Through my mind ran the terrible details I had read of ships torpedoed without warning and the death and destruction of passengers. At least there were no women and children to add to this horror.

Kennedy slowed down his engine as we approached the floating wreckage, for there was not only the danger of our own frail little craft hitting something and losing rudder or propeller, but we could not tell what moment we might run across some of those on the yacht, if any had survived.

Other boats had followed us by this time, and we bent all our energies to the search, for pursuit of the scout cruiser was useless. There was not a craft in the harbor capable of overtaking one of her type, even in daylight. At night she was doubly safe from pursuit.

There was only one thing that we might accomplish—rescue. Would we be in time, would we be able to find Shelby? As my mind worked automatically over the entire swift succession of events of the past few days I recalled every moment we had been observing him, every action. I actually hated myself now for the unspoken suspicion of him that I had entertained. I could see that, though Kennedy had been able to promise him nothing openly, he had in reality been working in Shelby’s real interests.
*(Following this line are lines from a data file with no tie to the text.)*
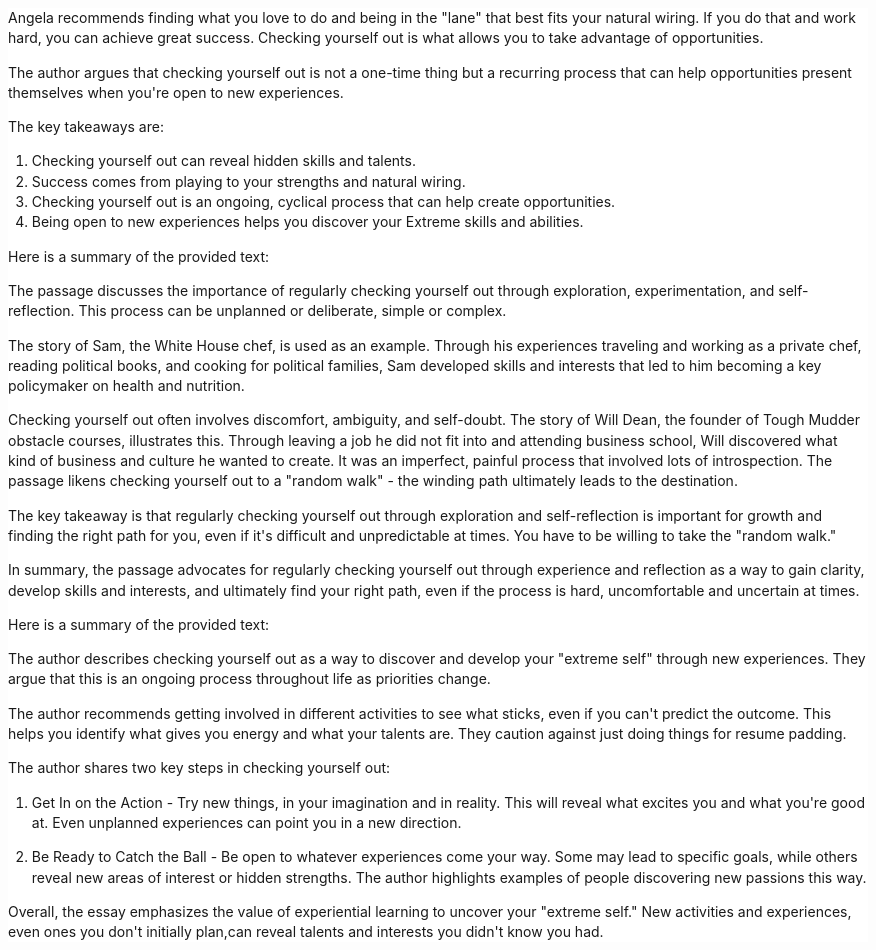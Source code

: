 Angela recommends finding what you love to do and being in the "lane" that best fits your natural wiring. If you do that and work hard, you can achieve great success. Checking yourself out is what allows you to take advantage of opportunities.

The author argues that checking yourself out is not a one-time thing but a recurring process that can help opportunities present themselves when you're open to new experiences.

The key takeaways are:
1) Checking yourself out can reveal hidden skills and talents.
2) Success comes from playing to your strengths and natural wiring.
3) Checking yourself out is an ongoing, cyclical process that can help create opportunities.
4) Being open to new experiences helps you discover your Extreme skills and abilities.

 Here is a summary of the provided text:

The passage discusses the importance of regularly checking yourself out through exploration, experimentation, and self-reflection. This process can be unplanned or deliberate, simple or complex.

The story of Sam, the White House chef, is used as an example. Through his experiences traveling and working as a private chef, reading political books, and cooking for political families, Sam developed skills and interests that led to him becoming a key policymaker on health and nutrition.  

Checking yourself out often involves discomfort, ambiguity, and self-doubt. The story of Will Dean, the founder of Tough Mudder obstacle courses, illustrates this. Through leaving a job he did not fit into and attending business school, Will discovered what kind of business and culture he wanted to create. It was an imperfect, painful process that involved lots of introspection. The passage likens checking yourself out to a "random walk" - the winding path ultimately leads to the destination.

The key takeaway is that regularly checking yourself out through exploration and self-reflection is important for growth and finding the right path for you, even if it's difficult and unpredictable at times. You have to be willing to take the "random walk."

In summary, the passage advocates for regularly checking yourself out through experience and reflection as a way to gain clarity, develop skills and interests, and ultimately find your right path, even if the process is hard, uncomfortable and uncertain at times.

 Here is a summary of the provided text:

The author describes checking yourself out as a way to discover and develop your "extreme self" through new experiences. They argue that this is an ongoing process throughout life as priorities change. 

The author recommends getting involved in different activities to see what sticks, even if you can't predict the outcome. This helps you identify what gives you energy and what your talents are. They caution against just doing things for resume padding.

The author shares two key steps in checking yourself out:

1) Get In on the Action - Try new things, in your imagination and in reality. This will reveal what excites you and what you're good at. Even unplanned experiences can point you in a new direction.

2) Be Ready to Catch the Ball - Be open to whatever experiences come your way. Some may lead to specific goals, while others reveal new areas of interest or hidden strengths. The author highlights examples of people discovering new passions this way.

Overall, the essay emphasizes the value of experiential learning to uncover your "extreme self." New activities and experiences, even ones you don't initially plan,can reveal talents and interests you didn't know you had.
There flashed through my mind a picture of Winifred. And at the same time the thought of what this all meant to her brought to me forcibly the events of the night before. One attack after another had been leveled against us, starting with the following and shooting at Hastings at our very laboratory door. Burke had been attacked. Then had come the attack on Kennedy, which had miscarried and struck me. Death had been leveled even at Mito, as though he had possessed some great secret. Next had come the attempted abduction of Winifred Walcott. And at last it had culminated in the most spectacular attack of all, on Shelby himself.
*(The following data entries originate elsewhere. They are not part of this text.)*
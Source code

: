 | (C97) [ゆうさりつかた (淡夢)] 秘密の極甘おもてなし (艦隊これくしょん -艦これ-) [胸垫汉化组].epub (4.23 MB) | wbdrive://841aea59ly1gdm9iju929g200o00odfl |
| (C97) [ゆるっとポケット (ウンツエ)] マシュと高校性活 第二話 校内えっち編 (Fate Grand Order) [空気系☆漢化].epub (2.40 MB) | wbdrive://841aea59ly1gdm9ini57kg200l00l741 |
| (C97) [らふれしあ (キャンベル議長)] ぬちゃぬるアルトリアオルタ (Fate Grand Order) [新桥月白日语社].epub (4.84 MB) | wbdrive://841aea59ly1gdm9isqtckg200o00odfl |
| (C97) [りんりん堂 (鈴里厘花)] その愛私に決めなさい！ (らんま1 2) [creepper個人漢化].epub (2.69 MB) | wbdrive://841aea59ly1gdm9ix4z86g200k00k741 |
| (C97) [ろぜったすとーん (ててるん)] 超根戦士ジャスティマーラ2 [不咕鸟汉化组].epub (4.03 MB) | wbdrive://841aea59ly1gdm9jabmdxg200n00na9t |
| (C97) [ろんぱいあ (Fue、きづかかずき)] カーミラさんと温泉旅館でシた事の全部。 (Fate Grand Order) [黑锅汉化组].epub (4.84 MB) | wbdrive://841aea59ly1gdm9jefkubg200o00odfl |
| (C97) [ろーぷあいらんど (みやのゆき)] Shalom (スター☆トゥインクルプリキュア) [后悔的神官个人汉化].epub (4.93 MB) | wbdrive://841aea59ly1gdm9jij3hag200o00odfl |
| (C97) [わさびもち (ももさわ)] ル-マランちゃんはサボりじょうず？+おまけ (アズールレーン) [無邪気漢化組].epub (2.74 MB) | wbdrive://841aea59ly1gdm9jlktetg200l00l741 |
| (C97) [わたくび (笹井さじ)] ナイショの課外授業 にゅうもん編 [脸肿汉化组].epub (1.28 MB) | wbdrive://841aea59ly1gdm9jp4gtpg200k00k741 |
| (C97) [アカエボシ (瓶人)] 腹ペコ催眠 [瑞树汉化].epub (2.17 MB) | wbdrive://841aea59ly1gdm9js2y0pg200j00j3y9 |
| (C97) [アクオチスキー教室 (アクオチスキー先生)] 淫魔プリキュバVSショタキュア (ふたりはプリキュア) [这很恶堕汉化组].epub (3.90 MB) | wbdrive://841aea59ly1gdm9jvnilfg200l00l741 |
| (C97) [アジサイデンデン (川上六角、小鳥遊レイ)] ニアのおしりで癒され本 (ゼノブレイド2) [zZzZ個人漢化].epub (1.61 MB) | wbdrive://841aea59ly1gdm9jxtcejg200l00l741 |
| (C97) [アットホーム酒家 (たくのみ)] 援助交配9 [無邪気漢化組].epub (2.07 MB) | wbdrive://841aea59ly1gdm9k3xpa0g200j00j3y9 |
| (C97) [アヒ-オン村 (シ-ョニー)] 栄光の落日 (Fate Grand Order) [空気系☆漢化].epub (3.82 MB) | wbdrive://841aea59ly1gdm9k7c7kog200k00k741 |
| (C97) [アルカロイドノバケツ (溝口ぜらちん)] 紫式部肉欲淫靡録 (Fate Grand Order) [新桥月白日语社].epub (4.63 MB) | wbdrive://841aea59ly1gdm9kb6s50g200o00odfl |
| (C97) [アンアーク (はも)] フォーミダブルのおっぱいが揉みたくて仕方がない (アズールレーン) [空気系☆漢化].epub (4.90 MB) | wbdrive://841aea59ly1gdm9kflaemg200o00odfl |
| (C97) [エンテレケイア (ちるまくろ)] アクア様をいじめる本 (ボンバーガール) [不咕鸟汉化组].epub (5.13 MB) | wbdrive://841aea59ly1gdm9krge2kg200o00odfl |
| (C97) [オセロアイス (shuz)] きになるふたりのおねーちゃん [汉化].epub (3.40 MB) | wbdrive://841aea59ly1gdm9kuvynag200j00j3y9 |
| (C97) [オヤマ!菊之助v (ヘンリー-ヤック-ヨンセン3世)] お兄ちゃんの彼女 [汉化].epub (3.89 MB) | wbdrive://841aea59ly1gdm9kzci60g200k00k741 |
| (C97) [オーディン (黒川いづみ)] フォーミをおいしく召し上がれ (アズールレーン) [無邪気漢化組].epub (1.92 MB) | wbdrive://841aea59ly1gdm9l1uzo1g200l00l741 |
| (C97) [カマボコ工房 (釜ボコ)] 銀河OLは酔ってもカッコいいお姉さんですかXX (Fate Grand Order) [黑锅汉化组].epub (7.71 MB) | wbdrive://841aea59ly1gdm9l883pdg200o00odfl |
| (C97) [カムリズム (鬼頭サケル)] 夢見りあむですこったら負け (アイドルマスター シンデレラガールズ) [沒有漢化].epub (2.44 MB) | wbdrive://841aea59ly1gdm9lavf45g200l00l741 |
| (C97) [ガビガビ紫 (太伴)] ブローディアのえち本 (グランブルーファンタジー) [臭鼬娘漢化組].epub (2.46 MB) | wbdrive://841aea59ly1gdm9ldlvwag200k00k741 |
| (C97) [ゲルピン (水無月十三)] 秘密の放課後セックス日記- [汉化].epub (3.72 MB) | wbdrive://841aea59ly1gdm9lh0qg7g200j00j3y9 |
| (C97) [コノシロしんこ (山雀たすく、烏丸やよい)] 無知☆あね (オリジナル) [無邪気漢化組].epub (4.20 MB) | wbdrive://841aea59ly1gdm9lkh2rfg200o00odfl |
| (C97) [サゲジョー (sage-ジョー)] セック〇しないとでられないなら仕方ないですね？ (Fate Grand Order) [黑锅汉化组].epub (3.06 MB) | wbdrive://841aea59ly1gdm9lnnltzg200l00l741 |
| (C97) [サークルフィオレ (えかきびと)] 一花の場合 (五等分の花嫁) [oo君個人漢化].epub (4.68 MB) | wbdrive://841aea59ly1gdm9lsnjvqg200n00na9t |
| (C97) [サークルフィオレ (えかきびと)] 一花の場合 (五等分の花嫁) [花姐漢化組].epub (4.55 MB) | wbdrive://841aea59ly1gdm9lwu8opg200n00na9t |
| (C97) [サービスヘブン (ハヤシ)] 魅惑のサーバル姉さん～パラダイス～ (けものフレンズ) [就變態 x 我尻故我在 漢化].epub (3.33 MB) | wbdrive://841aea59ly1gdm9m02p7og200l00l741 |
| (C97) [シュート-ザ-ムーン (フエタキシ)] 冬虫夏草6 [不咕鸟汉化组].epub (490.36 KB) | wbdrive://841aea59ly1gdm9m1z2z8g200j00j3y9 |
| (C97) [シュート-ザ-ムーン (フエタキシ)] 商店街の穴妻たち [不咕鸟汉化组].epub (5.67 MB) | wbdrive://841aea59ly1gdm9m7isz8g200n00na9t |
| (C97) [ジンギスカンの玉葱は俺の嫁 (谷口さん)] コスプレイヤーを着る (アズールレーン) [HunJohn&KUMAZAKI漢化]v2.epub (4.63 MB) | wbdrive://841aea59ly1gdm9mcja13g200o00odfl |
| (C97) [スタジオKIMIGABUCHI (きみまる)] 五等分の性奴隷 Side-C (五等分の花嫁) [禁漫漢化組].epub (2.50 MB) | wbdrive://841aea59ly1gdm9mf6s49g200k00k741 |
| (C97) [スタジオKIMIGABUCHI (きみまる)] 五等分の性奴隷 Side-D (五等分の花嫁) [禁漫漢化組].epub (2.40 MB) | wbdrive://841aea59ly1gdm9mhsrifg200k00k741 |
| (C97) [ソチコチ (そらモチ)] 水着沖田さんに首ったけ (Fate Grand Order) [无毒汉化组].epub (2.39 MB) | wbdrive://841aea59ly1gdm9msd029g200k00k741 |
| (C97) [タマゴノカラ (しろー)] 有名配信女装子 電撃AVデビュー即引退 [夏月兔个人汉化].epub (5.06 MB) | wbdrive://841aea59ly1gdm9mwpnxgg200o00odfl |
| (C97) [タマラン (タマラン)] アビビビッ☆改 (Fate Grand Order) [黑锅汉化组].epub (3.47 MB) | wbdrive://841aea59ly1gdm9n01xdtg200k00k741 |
Try as I could by a process of elimination, I was unable to fix the guilt on any one in particular, even yet. Fixing guilt, however, was not what was needed now.

We had come into the area of the floating debris, and the possibility of saving life was all that need concern us. In the darkness I could make out cries, but they were hard to locate.

We groped about, trying hard to cover as much area as possible, but at the same time fearful of defeating our own purposes by striking some one with bow or propeller of our speed boat. Every now and then a piece of the wreckage would float by and we would scan it anxiously in mingled fear and hope that it would assume a human form as it became more clearly outlined. Each time that we failed we resumed the search with desperate determination.

“Look!” cried Burke, pointing at a wooden skylight that seemed to have been lifted from the deck and cast but into the waves, the glass broken, but the frame nearly intact. “What’s that on it?”